4. “It’s not whether you’re right or wrong that’s important, but how much money you make when you’re right and how much you lose when you’re wrong.” It is “magnitude of correctness” that matters for an investor not “frequency of correctness.” This is the “Babe Ruth” effect at work (strike outs in baseball and in investing can be acceptable as long as you hit enough home runs). 

 

5. “There is no point in being confident and having a small position.” If the odds are substantially in your favor on a given wager, bet big.  Few investor bet bigger than Soros when he thinks he is right.

 

6. “I only go to work on the days that make sense to go to work. And I really do something on that day.”  Staying busy trading mostly generates fees and mistakes.  Being inactive can often be the very best thing an investor can do. 

 

7. “If investing is entertaining, if you’re having fun, you’re probably not making any money. Good investing is boring.” If you are getting big dopamine hits from investing you are very likely engaged in gambling and not investing.  It is best to “be the house” rather than the gambling customer. The best way to “be the house” is to bet only when the odds are substantially in your favor.

 

8. “Market prices are always wrong in the sense that they present a biased view of the future.” Soros is clearly not a believer in the efficient market hypothesis.  This is not surprising since if markets were always efficient he would not be rich. Soros: “[My view is] diametrically opposed to the efficient market hypothesis and rational expectations. It is built on the twin pillars of fallibility and reflexivity.”

 

9. “Markets can influence the events that they anticipate.” This sentence is one attempt to put the theory of “reflexivity” into a a few words.  Unfortunately, Soros is not a gifted communicator on this very complex topic.  In his opinion, markets and the views of people about markets interact dynamically in their effect on each other.  Soros: “There is a two-way reflexive connection between perception and reality which can give rise to initially self-reinforcing but eventually self-defeating boom-bust processes, or bubbles.
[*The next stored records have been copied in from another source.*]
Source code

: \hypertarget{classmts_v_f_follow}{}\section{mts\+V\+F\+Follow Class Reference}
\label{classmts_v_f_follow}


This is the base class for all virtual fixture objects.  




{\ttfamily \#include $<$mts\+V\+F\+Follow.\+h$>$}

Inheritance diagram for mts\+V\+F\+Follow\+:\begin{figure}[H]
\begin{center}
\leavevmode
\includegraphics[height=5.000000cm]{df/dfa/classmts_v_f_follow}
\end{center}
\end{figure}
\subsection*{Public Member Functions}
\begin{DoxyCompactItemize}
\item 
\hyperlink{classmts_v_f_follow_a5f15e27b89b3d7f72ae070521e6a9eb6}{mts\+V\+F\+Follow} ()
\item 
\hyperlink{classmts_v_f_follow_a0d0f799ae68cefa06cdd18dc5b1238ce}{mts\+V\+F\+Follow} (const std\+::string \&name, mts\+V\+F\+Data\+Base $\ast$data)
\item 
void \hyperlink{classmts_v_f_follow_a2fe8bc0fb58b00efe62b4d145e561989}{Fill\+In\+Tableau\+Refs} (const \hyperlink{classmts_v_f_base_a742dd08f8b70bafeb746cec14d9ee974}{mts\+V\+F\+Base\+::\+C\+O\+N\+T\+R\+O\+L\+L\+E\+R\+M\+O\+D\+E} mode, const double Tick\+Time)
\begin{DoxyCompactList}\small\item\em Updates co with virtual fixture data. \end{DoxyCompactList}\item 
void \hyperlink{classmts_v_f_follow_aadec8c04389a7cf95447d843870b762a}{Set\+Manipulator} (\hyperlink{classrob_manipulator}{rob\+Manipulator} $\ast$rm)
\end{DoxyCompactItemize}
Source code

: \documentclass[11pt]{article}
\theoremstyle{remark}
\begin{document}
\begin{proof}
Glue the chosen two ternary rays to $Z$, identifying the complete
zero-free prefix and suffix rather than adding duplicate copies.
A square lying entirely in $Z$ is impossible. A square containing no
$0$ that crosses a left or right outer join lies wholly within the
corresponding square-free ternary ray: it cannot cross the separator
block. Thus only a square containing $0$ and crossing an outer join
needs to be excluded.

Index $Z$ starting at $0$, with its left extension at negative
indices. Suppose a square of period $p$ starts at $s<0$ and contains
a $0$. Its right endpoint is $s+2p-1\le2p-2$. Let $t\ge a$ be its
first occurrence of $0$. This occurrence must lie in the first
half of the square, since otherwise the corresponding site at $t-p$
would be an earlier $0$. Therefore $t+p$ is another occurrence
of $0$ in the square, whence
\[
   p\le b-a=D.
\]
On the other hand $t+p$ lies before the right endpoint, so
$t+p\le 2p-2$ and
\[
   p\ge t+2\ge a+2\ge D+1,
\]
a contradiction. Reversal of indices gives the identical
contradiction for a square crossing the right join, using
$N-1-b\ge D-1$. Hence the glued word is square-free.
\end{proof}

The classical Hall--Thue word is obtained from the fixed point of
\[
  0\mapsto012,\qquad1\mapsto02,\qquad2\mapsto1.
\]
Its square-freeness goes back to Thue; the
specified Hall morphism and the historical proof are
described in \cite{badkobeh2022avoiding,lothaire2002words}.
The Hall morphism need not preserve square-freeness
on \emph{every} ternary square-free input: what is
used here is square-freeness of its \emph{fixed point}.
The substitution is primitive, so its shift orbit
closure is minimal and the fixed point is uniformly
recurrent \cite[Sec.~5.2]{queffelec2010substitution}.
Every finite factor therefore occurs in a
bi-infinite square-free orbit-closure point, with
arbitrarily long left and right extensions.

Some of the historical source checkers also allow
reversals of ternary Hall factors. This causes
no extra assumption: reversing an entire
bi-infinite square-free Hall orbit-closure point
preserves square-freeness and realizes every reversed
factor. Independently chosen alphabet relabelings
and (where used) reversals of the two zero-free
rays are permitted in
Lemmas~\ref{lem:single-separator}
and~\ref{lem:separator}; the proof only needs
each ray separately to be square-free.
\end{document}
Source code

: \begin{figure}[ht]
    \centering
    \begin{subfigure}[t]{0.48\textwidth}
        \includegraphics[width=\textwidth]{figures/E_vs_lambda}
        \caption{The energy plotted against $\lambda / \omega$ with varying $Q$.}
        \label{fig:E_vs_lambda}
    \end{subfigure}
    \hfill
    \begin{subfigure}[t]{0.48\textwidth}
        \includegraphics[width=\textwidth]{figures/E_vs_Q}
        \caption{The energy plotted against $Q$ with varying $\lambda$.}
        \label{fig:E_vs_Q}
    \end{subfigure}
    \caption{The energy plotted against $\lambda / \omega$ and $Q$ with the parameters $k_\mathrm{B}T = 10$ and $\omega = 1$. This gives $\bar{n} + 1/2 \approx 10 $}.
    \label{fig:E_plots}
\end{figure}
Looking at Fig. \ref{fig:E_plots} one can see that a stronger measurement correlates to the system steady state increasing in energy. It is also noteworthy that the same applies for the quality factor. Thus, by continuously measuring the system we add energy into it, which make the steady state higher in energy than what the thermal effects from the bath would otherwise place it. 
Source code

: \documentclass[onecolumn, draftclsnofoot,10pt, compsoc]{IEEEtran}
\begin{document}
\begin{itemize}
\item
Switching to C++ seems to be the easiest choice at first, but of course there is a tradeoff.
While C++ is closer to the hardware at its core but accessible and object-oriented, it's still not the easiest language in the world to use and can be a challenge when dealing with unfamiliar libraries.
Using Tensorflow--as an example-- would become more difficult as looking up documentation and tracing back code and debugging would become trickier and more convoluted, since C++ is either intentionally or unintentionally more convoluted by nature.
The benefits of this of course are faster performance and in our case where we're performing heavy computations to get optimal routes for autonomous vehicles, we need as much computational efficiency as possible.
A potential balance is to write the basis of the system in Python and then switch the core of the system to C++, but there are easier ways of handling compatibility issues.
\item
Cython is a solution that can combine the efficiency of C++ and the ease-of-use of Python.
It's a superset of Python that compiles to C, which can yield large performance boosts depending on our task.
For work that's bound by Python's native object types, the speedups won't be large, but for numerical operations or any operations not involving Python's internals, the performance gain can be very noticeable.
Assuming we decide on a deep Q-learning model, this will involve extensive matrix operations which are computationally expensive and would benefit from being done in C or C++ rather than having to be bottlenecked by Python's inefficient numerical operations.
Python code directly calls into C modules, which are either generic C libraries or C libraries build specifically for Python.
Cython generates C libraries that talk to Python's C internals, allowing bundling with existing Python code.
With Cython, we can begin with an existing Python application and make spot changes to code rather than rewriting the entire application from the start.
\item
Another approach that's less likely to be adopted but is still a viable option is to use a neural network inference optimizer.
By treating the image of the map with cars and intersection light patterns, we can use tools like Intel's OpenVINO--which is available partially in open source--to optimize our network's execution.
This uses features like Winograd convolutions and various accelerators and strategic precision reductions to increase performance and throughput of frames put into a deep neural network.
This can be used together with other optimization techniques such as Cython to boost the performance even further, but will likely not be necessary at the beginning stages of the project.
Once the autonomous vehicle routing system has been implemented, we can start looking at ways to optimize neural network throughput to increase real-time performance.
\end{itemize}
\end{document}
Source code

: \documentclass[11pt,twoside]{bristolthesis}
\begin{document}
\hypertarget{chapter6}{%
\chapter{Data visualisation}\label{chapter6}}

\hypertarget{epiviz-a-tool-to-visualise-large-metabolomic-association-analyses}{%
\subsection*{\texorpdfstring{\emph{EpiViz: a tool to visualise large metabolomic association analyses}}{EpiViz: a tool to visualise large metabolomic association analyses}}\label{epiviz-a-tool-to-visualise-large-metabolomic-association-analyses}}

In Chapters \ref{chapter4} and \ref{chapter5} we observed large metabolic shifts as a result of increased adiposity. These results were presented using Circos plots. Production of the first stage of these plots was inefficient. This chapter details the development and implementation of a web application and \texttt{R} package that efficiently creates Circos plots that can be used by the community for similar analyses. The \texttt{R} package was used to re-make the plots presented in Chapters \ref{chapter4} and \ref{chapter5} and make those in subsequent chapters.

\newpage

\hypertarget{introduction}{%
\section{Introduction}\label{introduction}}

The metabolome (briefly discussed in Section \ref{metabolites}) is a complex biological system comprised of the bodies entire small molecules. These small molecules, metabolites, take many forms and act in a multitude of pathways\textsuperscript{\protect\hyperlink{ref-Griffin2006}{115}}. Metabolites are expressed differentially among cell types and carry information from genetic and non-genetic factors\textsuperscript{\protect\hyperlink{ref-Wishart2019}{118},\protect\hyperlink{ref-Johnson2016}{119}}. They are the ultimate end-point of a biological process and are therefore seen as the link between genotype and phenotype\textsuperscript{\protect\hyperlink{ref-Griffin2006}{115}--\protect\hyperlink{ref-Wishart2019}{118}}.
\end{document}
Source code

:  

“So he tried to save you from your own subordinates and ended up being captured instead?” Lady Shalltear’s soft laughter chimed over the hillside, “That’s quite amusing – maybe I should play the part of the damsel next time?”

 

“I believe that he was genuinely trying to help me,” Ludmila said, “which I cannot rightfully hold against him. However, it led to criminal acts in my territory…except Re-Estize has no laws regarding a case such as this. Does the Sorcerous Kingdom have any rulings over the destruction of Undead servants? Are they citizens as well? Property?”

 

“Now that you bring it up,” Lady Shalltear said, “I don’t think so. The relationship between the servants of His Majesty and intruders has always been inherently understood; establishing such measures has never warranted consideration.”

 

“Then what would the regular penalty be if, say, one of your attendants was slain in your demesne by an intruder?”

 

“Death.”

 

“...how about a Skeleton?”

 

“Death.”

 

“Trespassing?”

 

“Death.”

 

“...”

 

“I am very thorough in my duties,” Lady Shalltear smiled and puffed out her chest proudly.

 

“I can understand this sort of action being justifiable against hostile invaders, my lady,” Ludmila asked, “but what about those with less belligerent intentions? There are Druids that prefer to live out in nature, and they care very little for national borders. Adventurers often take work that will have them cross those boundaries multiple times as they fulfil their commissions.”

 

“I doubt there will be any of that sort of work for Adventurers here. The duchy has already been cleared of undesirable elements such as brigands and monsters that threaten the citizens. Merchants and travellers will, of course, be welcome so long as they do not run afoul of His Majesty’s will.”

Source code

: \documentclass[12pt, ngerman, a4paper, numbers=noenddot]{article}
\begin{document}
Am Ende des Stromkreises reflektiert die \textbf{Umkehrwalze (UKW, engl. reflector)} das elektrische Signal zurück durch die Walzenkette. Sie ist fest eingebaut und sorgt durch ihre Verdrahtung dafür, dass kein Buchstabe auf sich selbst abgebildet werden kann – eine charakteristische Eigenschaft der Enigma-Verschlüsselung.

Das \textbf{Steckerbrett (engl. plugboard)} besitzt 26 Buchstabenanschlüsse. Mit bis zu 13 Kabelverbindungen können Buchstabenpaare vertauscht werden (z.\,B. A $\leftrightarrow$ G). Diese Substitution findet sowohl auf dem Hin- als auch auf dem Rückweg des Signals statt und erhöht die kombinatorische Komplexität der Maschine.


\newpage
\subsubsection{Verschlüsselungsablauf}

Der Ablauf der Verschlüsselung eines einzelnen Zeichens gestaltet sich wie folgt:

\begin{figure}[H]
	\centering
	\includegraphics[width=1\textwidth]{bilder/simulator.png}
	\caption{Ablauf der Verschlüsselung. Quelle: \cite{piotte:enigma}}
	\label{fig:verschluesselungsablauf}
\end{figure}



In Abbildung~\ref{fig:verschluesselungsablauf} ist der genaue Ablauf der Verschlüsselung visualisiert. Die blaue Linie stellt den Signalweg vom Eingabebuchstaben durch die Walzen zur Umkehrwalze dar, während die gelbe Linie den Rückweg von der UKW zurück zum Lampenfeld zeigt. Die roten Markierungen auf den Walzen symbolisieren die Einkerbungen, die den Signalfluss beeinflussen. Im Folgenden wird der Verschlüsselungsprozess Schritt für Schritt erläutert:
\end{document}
Every bubble consists of a trend and a misconception that interact in a reflexive manner.”

 

10. “Equilibrium itself has rarely been observed in real life — market prices have a notorious habit of fluctuating.” Equilibrium is a bedrock assumption of most macroeconomists and Soros is of the view that equilibrium is a delusional fantasy.  Equilibrium as an assumption makes the math beautiful but it does not jibe with reality. Soros has said: “Economic thinking needs to begin addressing real-world policy questions rather than simply creating more mathematical equations.” Soros does not adopt a rational agent thesis in formulating his views. For example, “When a long-term trend loses its momentum, short-term volatility tends to rise. It is easy to see why that should be so: the trend-following crowd is disoriented.” Soros also believes: “Boom-bust processes are asymmetric in shape: a long, gradually accelerating boom is followed by a short and sharp bust.”

 

11. “Economic history is a never-ending series of episodes based on falsehoods and lies, not truths.” The ability to create a narrative explanation of the past does not mean that the explanation is correct or the basis for a thesis which can predict the future.  This human dysfunction is “hindsight bias” at work. Soros said recently: “Economic theory has to be rethought from the ground up, because the prevailing paradigm of the efficient-market hypothesis, rational-choice theory, has actually run into bankruptcy very similar to the bankruptcy of the global financial system after Lehman Brothers.”

 

12. “I’m only rich because I know when I’m wrong…. I basically have survived by recognizing my mistakes.” and “Once we realize that imperfect understanding is the human condition there is no shame in being wrong, only in failing to correct our mistakes.” This speaks for itself.